Micropolar fluids provide an alternative mechanism for simulating microscale and molecular fluid mechanics, which require less computational effort. A numerical analysis is conducted for the primary and secondary flow characterizing dissipative micropolar convective heat and mass transfer from a rotating vertical plate with oscillatory plate velocity adjacent to a permeable medium. Because of high temperature, thermal radiation effects are also studied. The micropolar fluid is also chemically reacting; both thermal and species (concentration) buoyancy effects and heat source/sink are included. The entire system rotates with uniform angular velocity about an axis normal to the plate. Rosseland's diffusion approximation is used to describe the radiative heat flux in the energy equation. The partial differential equations governing the flow problem are rendered dimensionless with appropriate transformation variables.
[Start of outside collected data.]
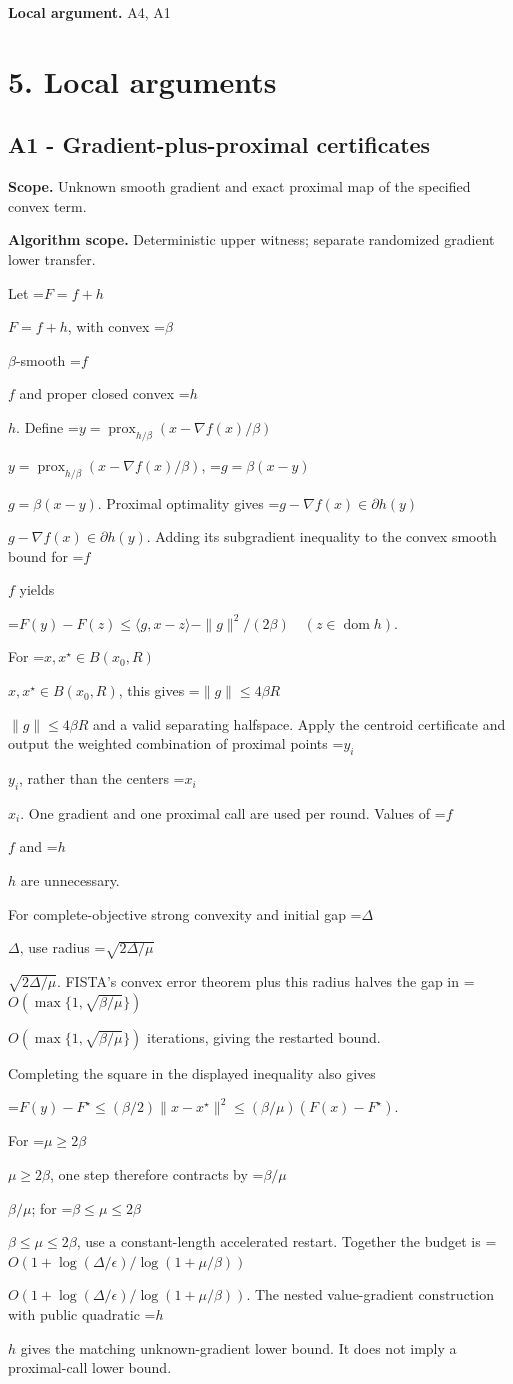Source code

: \documentclass[10pt,a4paper]{article}
\newcommand{\AtlasMath}[1]{\par\begingroup\centering\setbox0=\hbox{$\displaystyle #1$}\ifdim\wd0>1.4\linewidth\typeout{ATLAS WIDE FORMULA: \the\wd0}\fi\ifdim\wd0>\linewidth\resizebox{\linewidth}{!}{\box0}\else\box0\fi\par\endgroup}
\newcommand{\AtlasInlineMath}[1]{\begingroup\setbox0=\hbox{$#1$}\ifdim\wd0>.4\linewidth\endgroup\AtlasMath{#1}\else\endgroup$#1$\fi}
\begin{document}
\textbf{Local argument.} A4, A1

\section{5. Local arguments}
\subsection{A1 - Gradient-plus-proximal certificates}
\textbf{Scope.} Unknown smooth gradient and exact proximal map of the specified convex term.

\textbf{Algorithm scope.} Deterministic upper witness; separate randomized gradient lower transfer.

Let \AtlasInlineMath{F=f+h}, with convex \AtlasInlineMath{\beta}-smooth \AtlasInlineMath{f} and proper closed convex \AtlasInlineMath{h}. Define
\AtlasInlineMath{y=\operatorname{prox}_{h/\beta}(x-\nabla f(x)/\beta)}, \AtlasInlineMath{g=\beta(x-y)}.
Proximal optimality gives \AtlasInlineMath{g-\nabla f(x)\in\partial h(y)}. Adding its subgradient inequality to the convex smooth bound for \AtlasInlineMath{f} yields

\AtlasMath{F(y)-F(z)\le\langle g,x-z\rangle-\|g\|^2/(2\beta)
\quad(z\in\operatorname{dom}h).}

For \AtlasInlineMath{x,x^\star\in B(x_0,R)}, this gives \AtlasInlineMath{\|g\|\le4\beta R} and a valid separating halfspace. Apply the centroid certificate and output the weighted combination of proximal points \AtlasInlineMath{y_i}, rather than the centers \AtlasInlineMath{x_i}. One gradient and one proximal call are used per round. Values of \AtlasInlineMath{f} and \AtlasInlineMath{h} are unnecessary.

For complete-objective strong convexity and initial gap \AtlasInlineMath{\Delta}, use radius \AtlasInlineMath{\sqrt{2\Delta/\mu}}. FISTA's convex error theorem plus this radius halves the gap in \AtlasInlineMath{O(\max\{1,\sqrt{\beta/\mu}\})} iterations, giving the restarted bound.

Completing the square in the displayed inequality also gives

\AtlasMath{F(y)-F^\star\le(\beta/2)\|x-x^\star\|^2
\le(\beta/\mu)(F(x)-F^\star).}

For \AtlasInlineMath{\mu\ge2\beta}, one step therefore contracts by \AtlasInlineMath{\beta/\mu}; for \AtlasInlineMath{\beta\le\mu\le2\beta}, use a constant-length accelerated restart. Together the budget is
\AtlasInlineMath{O(1+\log(\Delta/\epsilon)/\log(1+\mu/\beta))}.
The nested value-gradient construction with public quadratic \AtlasInlineMath{h} gives the matching unknown-gradient lower bound. It does not imply a proximal-call lower bound.
\end{document}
A Galerkin finite element method employed to solve the emerging multiphysical components of a fluid dynamics problem is examined for a variety of parameters, including rotation parameter, radiation-conduction parameter, micropolar coupling parameter, Eckert number (dissipation), reaction parameter, magnetic body force parameter, and Schmidt number. A comparison to previously published work is made to check the validity and accuracy of the present finite element solutions under some limiting cases, and excellent agreement is attained. The current simulations may be applicable to various chemical engineering systems, oscillating rheometry, and rotating MHD energy generator near-wall flows.